Stored data:

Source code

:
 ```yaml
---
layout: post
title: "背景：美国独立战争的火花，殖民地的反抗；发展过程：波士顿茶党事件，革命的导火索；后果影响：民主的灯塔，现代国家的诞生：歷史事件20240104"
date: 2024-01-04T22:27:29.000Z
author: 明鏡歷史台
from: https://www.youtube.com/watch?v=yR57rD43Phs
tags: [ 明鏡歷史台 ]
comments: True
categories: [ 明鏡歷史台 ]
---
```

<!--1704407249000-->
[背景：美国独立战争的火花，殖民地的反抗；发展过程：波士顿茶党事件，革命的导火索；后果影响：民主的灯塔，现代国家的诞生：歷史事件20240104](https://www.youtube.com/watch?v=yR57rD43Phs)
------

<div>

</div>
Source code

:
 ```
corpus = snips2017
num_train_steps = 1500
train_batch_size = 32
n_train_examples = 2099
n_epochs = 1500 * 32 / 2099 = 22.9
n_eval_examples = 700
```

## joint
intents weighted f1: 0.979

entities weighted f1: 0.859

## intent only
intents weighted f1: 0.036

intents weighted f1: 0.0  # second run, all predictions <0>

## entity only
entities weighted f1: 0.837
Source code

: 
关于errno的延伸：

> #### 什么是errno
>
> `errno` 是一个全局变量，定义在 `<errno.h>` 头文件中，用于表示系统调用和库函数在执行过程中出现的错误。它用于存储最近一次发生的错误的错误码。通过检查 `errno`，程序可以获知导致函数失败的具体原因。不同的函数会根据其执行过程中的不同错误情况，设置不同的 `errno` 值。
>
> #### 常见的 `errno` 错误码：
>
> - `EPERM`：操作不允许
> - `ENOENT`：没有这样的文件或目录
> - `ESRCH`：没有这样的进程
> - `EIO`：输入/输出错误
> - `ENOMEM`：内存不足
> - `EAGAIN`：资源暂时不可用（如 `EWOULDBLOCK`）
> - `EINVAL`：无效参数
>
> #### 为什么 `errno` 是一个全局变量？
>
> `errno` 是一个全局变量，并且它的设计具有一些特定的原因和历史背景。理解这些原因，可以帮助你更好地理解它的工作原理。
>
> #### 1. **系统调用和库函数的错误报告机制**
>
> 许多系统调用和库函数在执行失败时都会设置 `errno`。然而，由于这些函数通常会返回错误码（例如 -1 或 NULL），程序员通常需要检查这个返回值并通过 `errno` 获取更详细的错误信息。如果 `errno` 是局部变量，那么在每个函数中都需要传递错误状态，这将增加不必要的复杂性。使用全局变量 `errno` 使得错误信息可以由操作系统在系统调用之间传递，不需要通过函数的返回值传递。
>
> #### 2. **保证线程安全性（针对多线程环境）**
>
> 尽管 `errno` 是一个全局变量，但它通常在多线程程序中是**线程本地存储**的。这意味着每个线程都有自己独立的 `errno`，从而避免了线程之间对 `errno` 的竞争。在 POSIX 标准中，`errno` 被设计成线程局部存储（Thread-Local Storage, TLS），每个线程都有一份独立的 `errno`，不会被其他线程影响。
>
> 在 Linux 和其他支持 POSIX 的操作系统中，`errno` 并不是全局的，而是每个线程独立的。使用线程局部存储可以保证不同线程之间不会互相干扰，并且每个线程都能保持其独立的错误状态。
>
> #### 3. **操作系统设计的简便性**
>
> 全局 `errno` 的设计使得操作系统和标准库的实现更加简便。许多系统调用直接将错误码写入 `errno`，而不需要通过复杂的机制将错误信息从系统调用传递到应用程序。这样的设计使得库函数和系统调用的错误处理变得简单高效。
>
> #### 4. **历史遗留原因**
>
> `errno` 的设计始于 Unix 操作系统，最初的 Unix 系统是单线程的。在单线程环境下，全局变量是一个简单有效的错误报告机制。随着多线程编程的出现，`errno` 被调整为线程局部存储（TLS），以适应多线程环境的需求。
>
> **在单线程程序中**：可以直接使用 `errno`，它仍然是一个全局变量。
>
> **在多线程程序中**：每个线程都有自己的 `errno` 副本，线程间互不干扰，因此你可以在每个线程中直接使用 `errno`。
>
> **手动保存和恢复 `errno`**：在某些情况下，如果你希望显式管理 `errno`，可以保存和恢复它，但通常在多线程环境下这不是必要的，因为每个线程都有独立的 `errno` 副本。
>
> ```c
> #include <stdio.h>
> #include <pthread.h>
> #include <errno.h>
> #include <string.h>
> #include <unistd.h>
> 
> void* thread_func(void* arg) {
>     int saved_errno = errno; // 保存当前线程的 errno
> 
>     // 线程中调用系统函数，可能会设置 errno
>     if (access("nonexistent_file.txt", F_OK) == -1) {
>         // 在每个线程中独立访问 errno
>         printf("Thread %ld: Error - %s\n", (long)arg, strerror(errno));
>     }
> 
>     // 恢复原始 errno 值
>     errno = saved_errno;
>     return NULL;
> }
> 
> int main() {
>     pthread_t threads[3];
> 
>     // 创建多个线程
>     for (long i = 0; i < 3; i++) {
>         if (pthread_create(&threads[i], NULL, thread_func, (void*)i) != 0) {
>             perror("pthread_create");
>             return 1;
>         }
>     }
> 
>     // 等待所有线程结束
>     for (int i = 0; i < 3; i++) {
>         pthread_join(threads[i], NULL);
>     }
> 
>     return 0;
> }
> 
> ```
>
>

**YOUR ASSIGNMENT**
Return every line of the records in which the word "watch" is found.

**COMPLETED EXERCISE**
from: https://www.youtube.com/watch?v=yR57rD43Phs
[背景：美国独立战争的火花，殖民地的反抗；发展过程：波士顿茶党事件，革命的导火索；后果影响：民主的灯塔，现代国家的诞生：歷史事件20240104](https://www.youtube.com/watch?v=yR57rD43Phs)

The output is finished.